[Stored data]
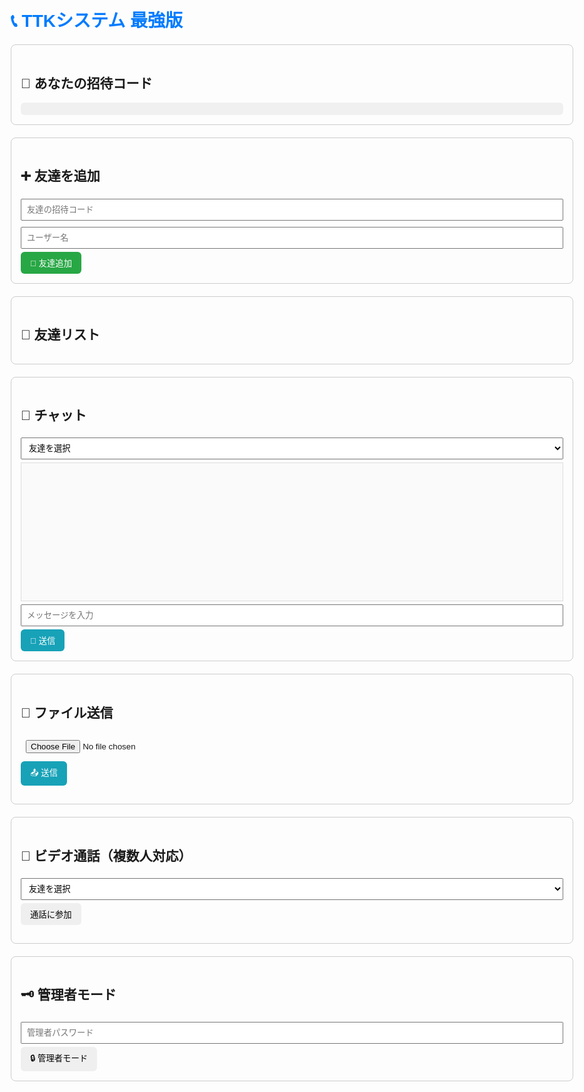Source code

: <!DOCTYPE html>
<html lang="ja">
<head>
<meta charset="UTF-8">
<title>TTKシステム 最強版</title>
<script src="https://cdn.jsdelivr.net/npm/peerjs@1.4.7/dist/peerjs.min.js"></script>
<style>
body{font-family:sans-serif;padding:20px;max-width:900px;margin:auto;}
h1{color:#007bff;}
.box{border:1px solid #ccc;border-radius:8px;padding:15px;margin:20px 0;}
input,textarea,select{width:100%;padding:8px;margin:5px 0;}
button{padding:8px 15px;border:none;border-radius:6px;cursor:pointer;}
button.add{background:#28a745;color:#fff;}
button.call{background:#007bff;color:#fff;}
button.send{background:#17a2b8;color:#fff;}
ul{list-style:none;padding:0;}
li{border-bottom:1px solid #eee;padding:8px;}
audio,video{display:block;margin:5px 0;max-width:100%;}
</style>
</head>
<body>

<h1>📞 TTKシステム 最強版</h1>

<div class="box">
<h2>🔑 あなたの招待コード</h2>
<div id="myCode" style="font-size:1.5em;font-weight:bold;padding:10px;background:#f0f0f0;border-radius:6px;text-align:center;"></div>
</div>

<div class="box">
<h2>➕ 友達を追加</h2>
<input id="inviteCode" placeholder="友達の招待コード"/>
<input id="inviteName" placeholder="ユーザー名"/>
<button class="add" onclick="addFriend()">👤 友達追加</button>
</div>

<div class="box">
<h2>👥 友達リスト</h2>
<ul id="friendList"></ul>
</div>

<div class="box">
<h2>💬 チャット</h2>
<select id="chatSelect" onchange="loadChat()"><option value=''>友達を選択</option></select>
<div id="chatArea" style="border:1px solid #ddd; padding:10px; height:200px; overflow-y:scroll; background:#fafafa;"></div>
<input id="chatMessage" placeholder="メッセージを入力"/>
<button class="send" onclick="sendMessage()">📮 送信</button>
</div>

<div class="box">
<h2>📂 ファイル送信</h2>
<input type="file" id="fileInput"/>
<button class="send" onclick="sendFile()">📤 送信</button>
<ul id="fileHistory"></ul>
</div>

<div class="box">
<h2>🎤 ビデオ通話（複数人対応）</h2>
<select id="callSelect"><option value=''>友達を選択</option></select>
<button onclick="startCallPeer()">通話に参加</button>
<div id="videoArea"></div>
<ul id="callParticipants"></ul>
</div>

<div class="box">
<h2>🗝 管理者モード</h2>
<input type="password" id="adminPassword" placeholder="管理者パスワード"/>
<button onclick="tryAdmin()">🔒 管理者モード</button>
<div id="adminPanel" style="display:none;">
<h3>全友達履歴</h3>
<div id="adminHistory"></div>
<button onclick="exitAdmin()">🔓 管理者終了</button>
</div>
</div>

<script>
// ===== 初期設定 =====
let myCode=localStorage.getItem("TTKMyCode");
if(!myCode){myCode=String(Math.floor(100000+Math.random()*900000));localStorage.setItem("TTKMyCode",myCode);}
document.getElementById("myCode").innerText=myCode;

let friends=JSON.parse(localStorage.getItem("TTKFriends")||"[]");
renderFriends(); renderChatSelect(); renderCallSelect();

let localStream=null;
let peers={};
const peer=new Peer(myCode);

navigator.mediaDevices.getUserMedia({audio:true,video:true}).then(stream=>{localStream=stream;});

// ===== 友達管理 =====
function addFriend(){
  const code=document.getElementById("inviteCode").value.trim();
  const name=document.getElementById("inviteName").value.trim();
  if(!code||!name){alert("招待コードと名前を入力してください");return;}
  if(friends.some(f=>f.name===name)){alert("そのユーザー名は既に使われています");return;}
  friends.push({id:Date.now(),code,name});
  localStorage.setItem("TTKFriends",JSON.stringify(friends));
  renderFriends(); renderChatSelect(); renderCallSelect();
  document.getElementById("inviteCode").value="";
  document.getElementById("inviteName").value="";
  alert(`${name} さんを追加しました`);
}

function renderFriends(){
  const list=document.getElementById("friendList");
  list.innerHTML="";
  if(friends.length===0){list.innerHTML="<li>まだ友達はいません</li>";return;}
  friends.forEach(f=>{
    const li=document.createElement("li");
    li.innerHTML=`<strong>${f.name}</strong> (コード:${f.code}) <button class="call" onclick="startCallPeer('${f.code}')">📞 通話</button>`;
    list.appendChild(li);
  });
}

function renderChatSelect(){
  const select=document.getElementById("chatSelect");
  select.innerHTML="<option value=''>友達を選択</option>";
  friends.forEach(f=>{select.innerHTML+=`<option value='${f.code}'>${f.name}</option>`});
}

function renderCallSelect(){
  const select=document.getElementById("callSelect");
  select.innerHTML="<option value=''>友達を選択</option>";
  friends.forEach(f=>{select.innerHTML+=`<option value='${f.code}'>${f.name}</option>`});
}

// ===== チャット =====
function loadChat(){
  const friendCode=document.getElementById("chatSelect").value;
  const chatArea=document.getElementById("chatArea");
  if(!friendCode){chatArea.innerHTML="";return;}
  let history=JSON.parse(localStorage.getItem("TTKChat_"+friendCode)||"[]");
  chatArea.innerHTML="";
  history.forEach(c=>{chatArea.innerHTML+=`[${c.time}] ${c.text}<br>`;});
}

function sendMessage(){
  const friendCode=document.getElementById("chatSelect").value;
  const msg=document.getElementById("chatMessage").value.trim();
  if(!friendCode){alert("友達を選択してください");return;}
  if(!msg)return;
  const history=JSON.parse(localStorage.getItem("TTKChat_"+friendCode)||"[]");
  const entry={text:msg,time:new Date().toLocaleString()};
  history.push(entry);
  localStorage.setItem("TTKChat_"+friendCode,JSON.stringify(history));
  document.getElementById("chatMessage").value="";
  loadChat();
  notify("新しいメッセージ",msg);
  if(peers[friendCode]){peers[friendCode].send(JSON.stringify({type:"chat",msg,from:myCode}))}
}

// ===== ファイル送信 =====
function sendFile(){
  const friendCode=document.getElementById("chatSelect").value;
  const fileInput=document.getElementById("fileInput");
  if(!friendCode){alert("友達を選択してください");return;}
  if(!fileInput.files.length){alert("ファイルを選択してください");return;}
  const file=fileInput.files[0];
  const reader=new FileReader();
  reader.onload=function(e){
    const data=e.target.result;
    if(peers[friendCode]){peers[friendCode].send(JSON.stringify({type:"file",name:file.name,data}))}
  }
  reader.readAsDataURL(file);
  const history=JSON.parse(localStorage.getItem("TTKFile_"+friendCode)||"[]");
  history.push({name:file.name,time:new Date().toLocaleString()});
  localStorage.setItem("TTKFile_"+friendCode,JSON.stringify(history));
  fileInput.value="";
  renderFileHistory(friendCode);
  notify("ファイル送信完了",file.name);
}

function renderFileHistory(friendCode){
  const list=document.getElementById("fileHistory");
  list.innerHTML="";
  const history=JSON.parse(localStorage.getItem("TTKFile_"+friendCode)||"[]");
  history.forEach(f=>{
    const li=document.createElement("li");
    const link=document.createElement("a");
    link.href=f.data||"#";
    link.download=f.name;
    link.innerText=`[${f.time}] ${f.name}`;
    li.appendChild(link);
    list.appendChild(li);
  });
}

// ===== 通知 =====
function notify(title,body){
  if(Notification.permission==="granted"){new Notification(title,{body});}
  else if(Notification.permission!=="denied"){Notification.requestPermission().then(p=>{if(p==="granted")new Notification(title,{body});});}
}

// ===== 管理者モード =====
const ADMIN_PASS="1234樹";
function tryAdmin(){
  const pw=document.getElementById("adminPassword").value;
  if(pw!==ADMIN_PASS){alert("認証失敗");return;}
  document.getElementById("adminPanel").style.display="block";
  renderAdmin();
}
function exitAdmin(){document.getElementById("adminPanel").style.display="none";}

function renderAdmin(){
  const div=document.getElementById("adminHistory");
  div.innerHTML="";
  friends.forEach(f=>{
    div.innerHTML+=`<h4>${f.name} (コード:${f.code})</h4>`;
    let chat=JSON.parse(localStorage.getItem("TTKChat_"+f.code)||"[]");
    let files=JSON.parse(localStorage.getItem("TTKFile_"+f.code)||"[]");
    let calls=JSON.parse(localStorage.getItem("TTKCall_"+f.code)||"[]");
    div.innerHTML+="<b>チャット:</b><ul>"+chat.map(c=>`<li>[${c.time}] ${c.text}</li>`).join("")+"</ul>";
    div.innerHTML+="<b>ファイル:</b><ul>"+files.map(f=>`<li>[${f.time}] ${f.name}</li>`).join("")+"</ul>";
    div.innerHTML+="<b>通話:</b><ul>"+calls.map(c=>`<li>[${c.time}] ${c.name}</li>`).join("")+"</ul>";
  });
}

// ===== WebRTC ビデオ通話 =====
const videoArea=document.getElementById("videoArea");

function startCallPeer(){
  const friendCode=document.getElementById("callSelect").value;
  if(!friendCode){alert("友達を選択してください");return;}
  const call=peer.call(friendCode,localStream);
  call.on('stream',stream=>{addVideo(stream,friendCode)});
  peers[friendCode]=call;
  saveCallHistory(friendCode);
  updateParticipants();
  notify("通話開始",`あなたが ${friendCode} と接続`);
}

peer.on('call', call=>{
  call.answer(localStream);
  call.on('stream',stream=>{addVideo(stream,call.peer)});
  peers[call.peer]=call;
  saveCallHistory(call.peer);
  updateParticipants();
});

function addVideo(stream,name){
  const video=document.createElement("video");
  video.srcObject=stream;
  video.autoplay=true;
  video.controls=true;
  video.dataset.name=name;
  videoArea.appendChild(video);
  updateParticipants();
}

function updateParticipants(){
  const ul=document.getElementById("callParticipants");
  ul.innerHTML="";
  const vids=videoArea.querySelectorAll("video");
  vids.forEach(v=>{const li=document.createElement("li");li.innerText=v.dataset.name;ul.appendChild(li);});
}

// ===== 通話履歴自動保存 =====
function saveCallHistory(friendCode){
  const history=JSON.parse(localStorage.getItem("TTKCall_"+friendCode)||"[]");
  history.push({time:new Date().toLocaleString(),name:friendCode});
  localStorage.setItem("TTKCall_"+friendCode,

**BRIEF**
Provide the number of lines in these entries that hold the word "innerText", without any accompanying text.

**EXERCISE RESPONSE**
3